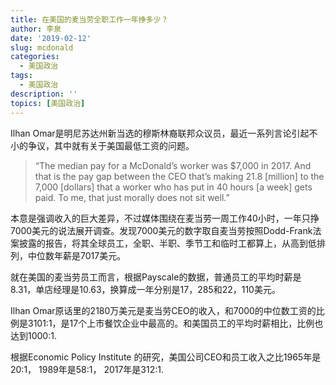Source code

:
 ```yaml
---
title: 在美国的麦当劳全职工作一年挣多少？
author: 李泉
date: '2019-02-12'
slug: mcdonald
categories:
  - 美国政治
tags:
  - 美国政治
description: ''
topics: [美国政治]
---
```



Ilhan Omar是明尼苏达州新当选的穆斯林裔联邦众议员，最近一系列言论引起不小的争议，其中就有关于美国最低工资的问题。

> “The median pay for a McDonald’s worker was $7,000 in 2017. And that is the pay gap between the CEO that’s making 21.8 [million] to the 7,000 [dollars] that a worker who has put in 40 hours [a week] gets paid. To me, that just morally does not sit well.”

本意是强调收入的巨大差异，不过媒体围绕在麦当劳一周工作40小时，一年只挣7000美元的说法展开调查。发现7000美元的数字取自麦当劳按照Dodd-Frank法案披露的报告，将其全球员工，全职、半职、季节工和临时工都算上，从高到低排列，中位数年薪是7017美元。

就在美国的麦当劳员工而言，根据Payscale的数据，普通员工的平均时薪是8.31，单店经理是10.63，换算成一年分别是17，285和22，110美元。

Ilhan Omar原话里的2180万美元是麦当劳CEO的收入，和7000的中位数工资的比例是3101:1，是17个上市餐饮企业中最高的。和美国员工的平均时薪相比，比例也达到1000:1.

根据Economic Policy Institute 的研究，美国公司CEO和员工收入之比1965年是20:1， 1989年是58:1， 2017年是312:1.

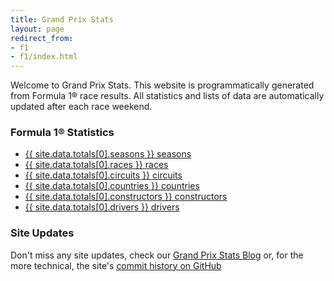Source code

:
 ```yaml
---
title: Grand Prix Stats
layout: page
redirect_from:
- f1
- f1/index.html
---
```


Welcome to Grand Prix Stats. This website is programmatically generated from
Formula 1® race results. All statistics and lists of data are automatically
updated after each race weekend.

### Formula 1® Statistics

- [{{ site.data.totals[0].seasons }} seasons](/f1/seasons)
- [{{ site.data.totals[0].races }} races](/f1/races)
- [{{ site.data.totals[0].circuits }} circuits](/f1/circuits)
- [{{ site.data.totals[0].countries }} countries](/f1/countries)
- [{{ site.data.totals[0].constructors }} constructors](/f1/constructors)
- [{{ site.data.totals[0].drivers }} drivers](/f1/drivers)

### Site Updates

Don't miss any site updates, check our [Grand Prix Stats Blog](/blog) or, for
the more technical, the site's
[commit history on GitHub](https://github.com/grand-prix-stats/grand-prix-stats.github.io/commits/master)
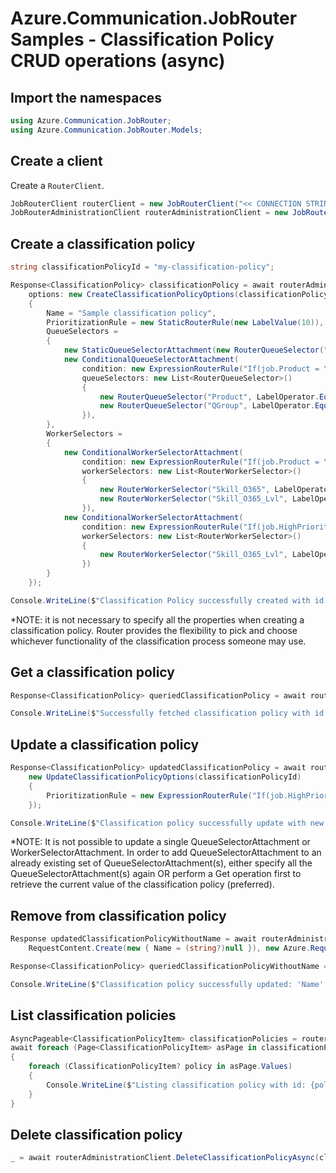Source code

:# Azure.Communication.JobRouter Samples - Classification Policy CRUD operations (async)

## Import the namespaces

```C# Snippet:Azure_Communication_JobRouter_Tests_Samples_UsingStatements
using Azure.Communication.JobRouter;
using Azure.Communication.JobRouter.Models;
```

## Create a client

Create a `RouterClient`.

```C# Snippet:Azure_Communication_JobRouter_Tests_Samples_CreateClient
JobRouterClient routerClient = new JobRouterClient("<< CONNECTION STRING >>");
JobRouterAdministrationClient routerAdministrationClient = new JobRouterAdministrationClient("<< CONNECTION STRING >>");
```

## Create a classification policy

```C# Snippet:Azure_Communication_JobRouter_Tests_Samples_Crud_CreateClassificationPolicy_Async
string classificationPolicyId = "my-classification-policy";

Response<ClassificationPolicy> classificationPolicy = await routerAdministrationClient.CreateClassificationPolicyAsync(
    options: new CreateClassificationPolicyOptions(classificationPolicyId)
    {
        Name = "Sample classification policy",
        PrioritizationRule = new StaticRouterRule(new LabelValue(10)),
        QueueSelectors =
        {
            new StaticQueueSelectorAttachment(new RouterQueueSelector("Region", LabelOperator.Equal, new LabelValue("NA"))),
            new ConditionalQueueSelectorAttachment(
                condition: new ExpressionRouterRule("If(job.Product = \"O365\", true, false)"),
                queueSelectors: new List<RouterQueueSelector>()
                {
                    new RouterQueueSelector("Product", LabelOperator.Equal, new LabelValue("O365")),
                    new RouterQueueSelector("QGroup", LabelOperator.Equal, new LabelValue("NA_O365"))
                }),
        },
        WorkerSelectors =
        {
            new ConditionalWorkerSelectorAttachment(
                condition: new ExpressionRouterRule("If(job.Product = \"O365\", true, false)"),
                workerSelectors: new List<RouterWorkerSelector>()
                {
                    new RouterWorkerSelector("Skill_O365", LabelOperator.Equal, new LabelValue(true)),
                    new RouterWorkerSelector("Skill_O365_Lvl", LabelOperator.GreaterThanEqual, new LabelValue(1))
                }),
            new ConditionalWorkerSelectorAttachment(
                condition: new ExpressionRouterRule("If(job.HighPriority = \"true\", true, false)"),
                workerSelectors: new List<RouterWorkerSelector>()
                {
                    new RouterWorkerSelector("Skill_O365_Lvl", LabelOperator.GreaterThanEqual, new LabelValue(10))
                })
        }
    });

Console.WriteLine($"Classification Policy successfully created with id: {classificationPolicy.Value.Id}");
```

*NOTE: it is not necessary to specify all the properties when creating a classification policy. Router provides the flexibility to pick and choose whichever functionality of the classification process someone may use.

## Get a classification policy

```C# Snippet:Azure_Communication_JobRouter_Tests_Samples_Crud_GetClassificationPolicy_Async
Response<ClassificationPolicy> queriedClassificationPolicy = await routerAdministrationClient.GetClassificationPolicyAsync(classificationPolicyId);

Console.WriteLine($"Successfully fetched classification policy with id: {queriedClassificationPolicy.Value.Id}");
```

## Update a classification policy

```C# Snippet:Azure_Communication_JobRouter_Tests_Samples_Crud_UpdateClassificationPolicy_Async
Response<ClassificationPolicy> updatedClassificationPolicy = await routerAdministrationClient.UpdateClassificationPolicyAsync(
    new UpdateClassificationPolicyOptions(classificationPolicyId)
    {
        PrioritizationRule = new ExpressionRouterRule("If(job.HighPriority = \"true\", 50, 10)")
    });

Console.WriteLine($"Classification policy successfully update with new prioritization rule. RuleType: {updatedClassificationPolicy.Value.PrioritizationRule.Kind}");
```

*NOTE: It is not possible to update a single QueueSelectorAttachment or WorkerSelectorAttachment. In order to add QueueSelectorAttachment to an already existing set of QueueSelectorAttachment(s), either specify all the QueueSelectorAttachment(s) again OR perform a Get operation first to retrieve the current value of the classification policy (preferred).

## Remove from classification policy

```C# Snippet:Azure_Communication_JobRouter_Tests_Samples_Crud_UpdateClassificationPolicyRemoveProp_Async
Response updatedClassificationPolicyWithoutName = await routerAdministrationClient.UpdateClassificationPolicyAsync(classificationPolicyId,
    RequestContent.Create(new { Name = (string?)null }), new Azure.RequestContext());

Response<ClassificationPolicy> queriedClassificationPolicyWithoutName = await routerAdministrationClient.GetClassificationPolicyAsync(classificationPolicyId);

Console.WriteLine($"Classification policy successfully updated: 'Name' has been removed. Status: {string.IsNullOrWhiteSpace(queriedClassificationPolicyWithoutName.Value.Name)}");
```

## List classification policies

```C# Snippet:Azure_Communication_JobRouter_Tests_Samples_Crud_GetClassificationPolicies_Async
AsyncPageable<ClassificationPolicyItem> classificationPolicies = routerAdministrationClient.GetClassificationPoliciesAsync();
await foreach (Page<ClassificationPolicyItem> asPage in classificationPolicies.AsPages(pageSizeHint: 10))
{
    foreach (ClassificationPolicyItem? policy in asPage.Values)
    {
        Console.WriteLine($"Listing classification policy with id: {policy.ClassificationPolicy.Id}");
    }
}
```

## Delete classification policy

```C# Snippet:Azure_Communication_JobRouter_Tests_Samples_Crud_DeleteClassificationPolicy_Async
_ = await routerAdministrationClient.DeleteClassificationPolicyAsync(classificationPolicyId);
```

> EXERCISE PROMPT: Quote only what lies between the first line of the records and the line containing "本意是强调收入的巨大差异，不", please, including both lines and excluding images.

> WRITTEN SOLUTION:
Source code

:
 ```yaml
---
title: 在美国的麦当劳全职工作一年挣多少？
author: 李泉
date: '2019-02-12'
slug: mcdonald
categories:
  - 美国政治
tags:
  - 美国政治
description: ''
topics: [美国政治]
---
```



Ilhan Omar是明尼苏达州新当选的穆斯林裔联邦众议员，最近一系列言论引起不小的争议，其中就有关于美国最低工资的问题。

> “The median pay for a McDonald’s worker was $7,000 in 2017. And that is the pay gap between the CEO that’s making 21.8 [million] to the 7,000 [dollars] that a worker who has put in 40 hours [a week] gets paid. To me, that just morally does not sit well.”

本意是强调收入的巨大差异，不过媒体围绕在麦当劳一周工作40小时，一年只挣7000美元的说法展开调查。发现7000美元的数字取自麦当劳按照Dodd-Frank法案披露的报告，将其全球员工，全职、半职、季节工和临时工都算上，从高到低排列，中位数年薪是7017美元。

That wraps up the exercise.